IV.  Ineffective Assistance of Counsel

            33      Jones argues that he should have been allowed to withdraw his plea because his attorney failed to object to the State’s breach of the plea agreement and failed to stop Jones from entering a plea.  We disagree.

            34      To prevail on a claim of ineffective assistance of counsel, a defendant bears the burden of establishing both that counsel’s performance was deficient and that the deficient performance produced prejudice.  Strickland v. Washington, 466 U.S. 668, 687 (1984).  If this court concludes that the defendant has failed to establish that counsel was deficient, we need not address whether the defendant was prejudiced by counsel’s actions.  Id. at 697.

            35      To prove deficient performance, a defendant must identify specific acts or omissions of counsel that were “outside the wide range of professionally competent assistance.”  Id. at 690.  We conclude that Jones has failed to identify any specific acts or omissions.  Because there was no breach of the plea agreement, it was not deficient performance for Jones’ attorney to not object to the entire plea agreement.  The plea agreement articulated to the court was what the parties had agreed to.  In addition, it was not deficient performance for Jones’ attorney to not stop him from entering a plea.  The terms of the plea agreement required Jones to enter a plea.  Therefore, we reject Jones’ arguments.

                        By the Court.—Judgment and order affirmed. 

                        This opinion will not be published.  See Wis. Stat. Rule 809.23(1)(b)5.


 

 



[1] This appeal is decided by one judge pursuant to Wis.
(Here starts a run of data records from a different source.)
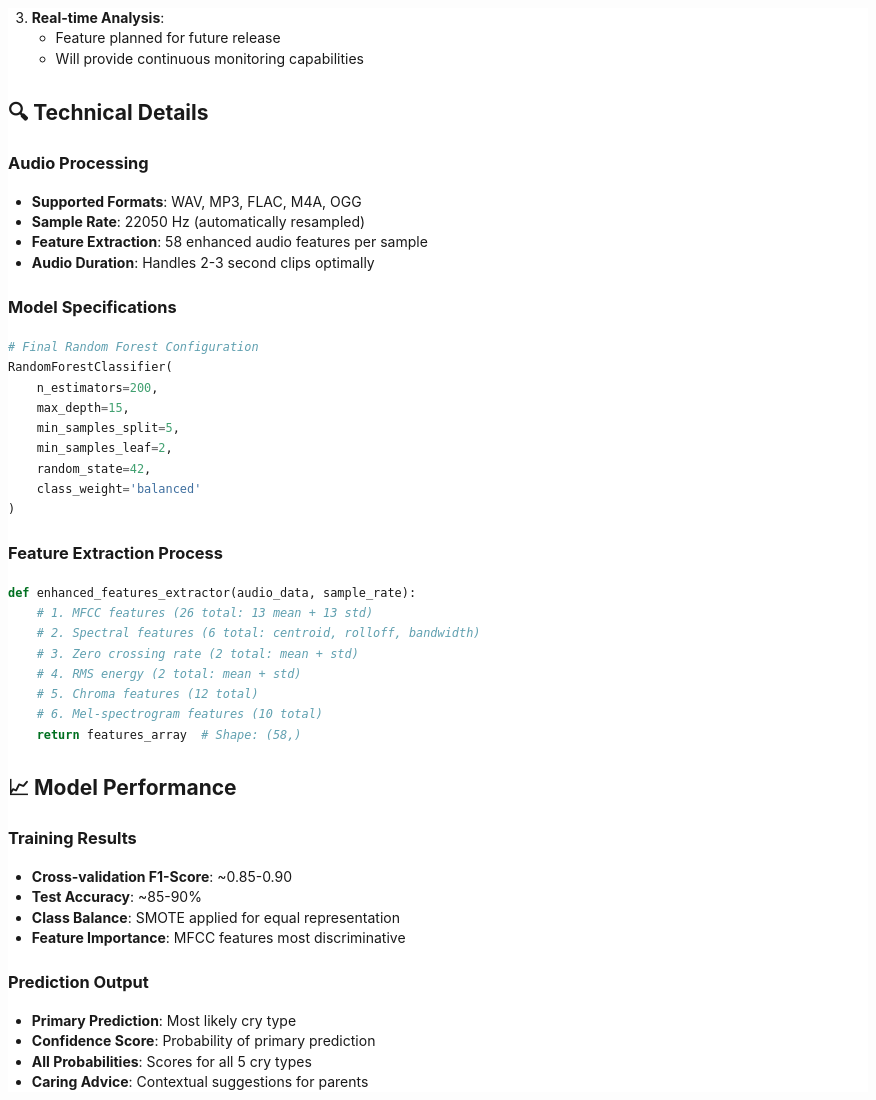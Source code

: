3. **Real-time Analysis**:
   - Feature planned for future release
   - Will provide continuous monitoring capabilities

## 🔍 Technical Details

### Audio Processing
- **Supported Formats**: WAV, MP3, FLAC, M4A, OGG
- **Sample Rate**: 22050 Hz (automatically resampled)
- **Feature Extraction**: 58 enhanced audio features per sample
- **Audio Duration**: Handles 2-3 second clips optimally

### Model Specifications
```python
# Final Random Forest Configuration
RandomForestClassifier(
    n_estimators=200,
    max_depth=15,
    min_samples_split=5,
    min_samples_leaf=2,
    random_state=42,
    class_weight='balanced'
)
```

### Feature Extraction Process
```python
def enhanced_features_extractor(audio_data, sample_rate):
    # 1. MFCC features (26 total: 13 mean + 13 std)
    # 2. Spectral features (6 total: centroid, rolloff, bandwidth)
    # 3. Zero crossing rate (2 total: mean + std)
    # 4. RMS energy (2 total: mean + std) 
    # 5. Chroma features (12 total)
    # 6. Mel-spectrogram features (10 total)
    return features_array  # Shape: (58,)
```

## 📈 Model Performance

### Training Results
- **Cross-validation F1-Score**: ~0.85-0.90
- **Test Accuracy**: ~85-90%
- **Class Balance**: SMOTE applied for equal representation
- **Feature Importance**: MFCC features most discriminative

### Prediction Output
- **Primary Prediction**: Most likely cry type
- **Confidence Score**: Probability of primary prediction
- **All Probabilities**: Scores for all 5 cry types
- **Caring Advice**: Contextual suggestions for parents
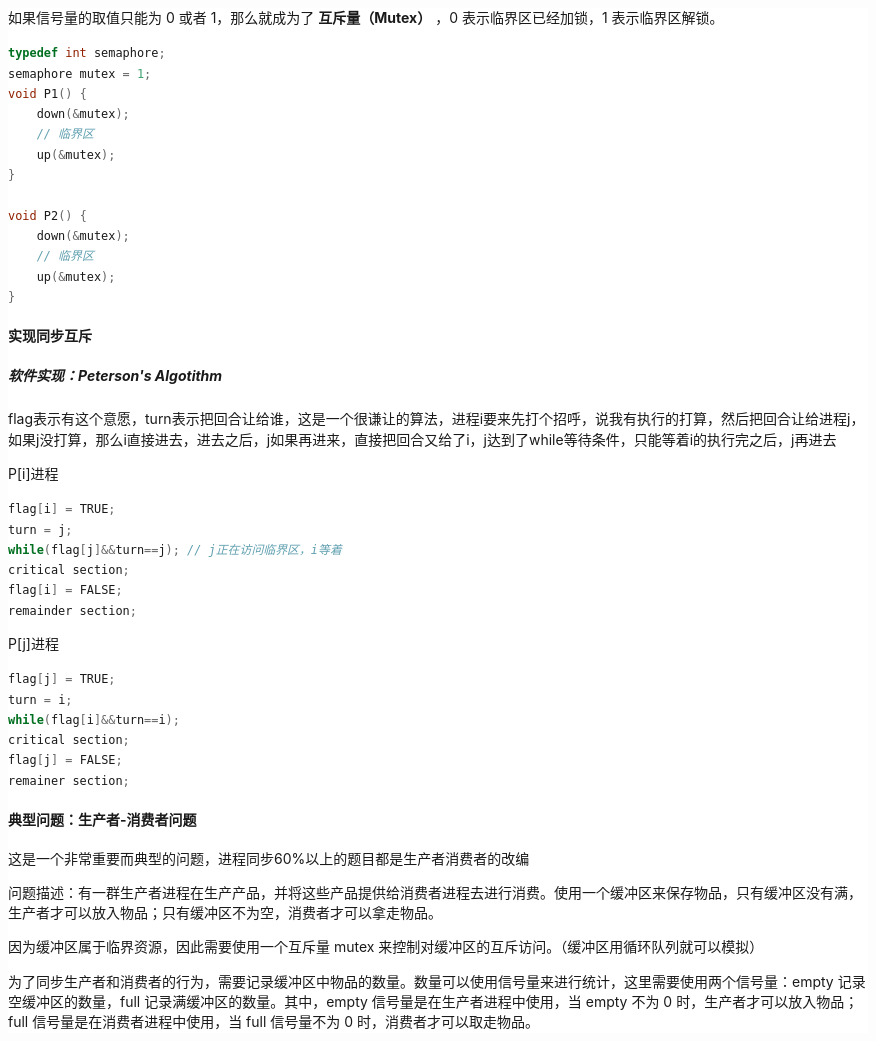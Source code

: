 如果信号量的取值只能为 0 或者 1，那么就成为了  **互斥量（Mutex）** ，0 表示临界区已经加锁，1 表示临界区解锁。

```c
typedef int semaphore;
semaphore mutex = 1;
void P1() {
    down(&mutex);
    // 临界区
    up(&mutex);
}

void P2() {
    down(&mutex);
    // 临界区
    up(&mutex);
}
```

#### 实现同步互斥

##### 软件实现：Peterson's Algotithm

flag表示有这个意愿，turn表示把回合让给谁，这是一个很谦让的算法，进程i要来先打个招呼，说我有执行的打算，然后把回合让给进程j，如果j没打算，那么i直接进去，进去之后，j如果再进来，直接把回合又给了i，j达到了while等待条件，只能等着i的执行完之后，j再进去

P[i]进程
```C
flag[i] = TRUE;
turn = j;
while(flag[j]&&turn==j); // j正在访问临界区，i等着
critical section;
flag[i] = FALSE;
remainder section;
```

P[j]进程
```C
flag[j] = TRUE;
turn = i;
while(flag[i]&&turn==i);
critical section;
flag[j] = FALSE;
remainer section;
```


#### 典型问题：生产者-消费者问题

这是一个非常重要而典型的问题，进程同步60%以上的题目都是生产者消费者的改编

问题描述：有一群生产者进程在生产产品，并将这些产品提供给消费者进程去进行消费。使用一个缓冲区来保存物品，只有缓冲区没有满，生产者才可以放入物品；只有缓冲区不为空，消费者才可以拿走物品。

因为缓冲区属于临界资源，因此需要使用一个互斥量 mutex 来控制对缓冲区的互斥访问。（缓冲区用循环队列就可以模拟）

为了同步生产者和消费者的行为，需要记录缓冲区中物品的数量。数量可以使用信号量来进行统计，这里需要使用两个信号量：empty 记录空缓冲区的数量，full 记录满缓冲区的数量。其中，empty 信号量是在生产者进程中使用，当 empty 不为 0 时，生产者才可以放入物品；full 信号量是在消费者进程中使用，当 full 信号量不为 0 时，消费者才可以取走物品。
Stat. § 752.31(2)(f).  All references to the Wisconsin Statutes are to the 1999-2000 version unless otherwise noted.

[2] Wisconsin Stat. § 971.08(1)(a) and (b) reads as follows:

(1) Before the court accepts a plea of guilty or no contest, it shall do all of the following:

(a) Address the defendant personally and determine that the plea is made voluntarily with understanding of the nature of the charge and the potential punishment if convicted.

(b) Make such inquiry as satisfies it that the defendant in fact committed the crime charged.

 

[3] We note that the State’s brief refers to the plea questionnaire by stating that it “clearly spells out that the plea agreement called for a deferred guilty plea rather than a deferred prosecution agreement.”  We conclude that the State simply misquoted the plea questionnaire.  The plea questionnaire clearly states that Jones will “plead no contest” and that the State will recommend a deferred “entry of conviction for one and a half years.”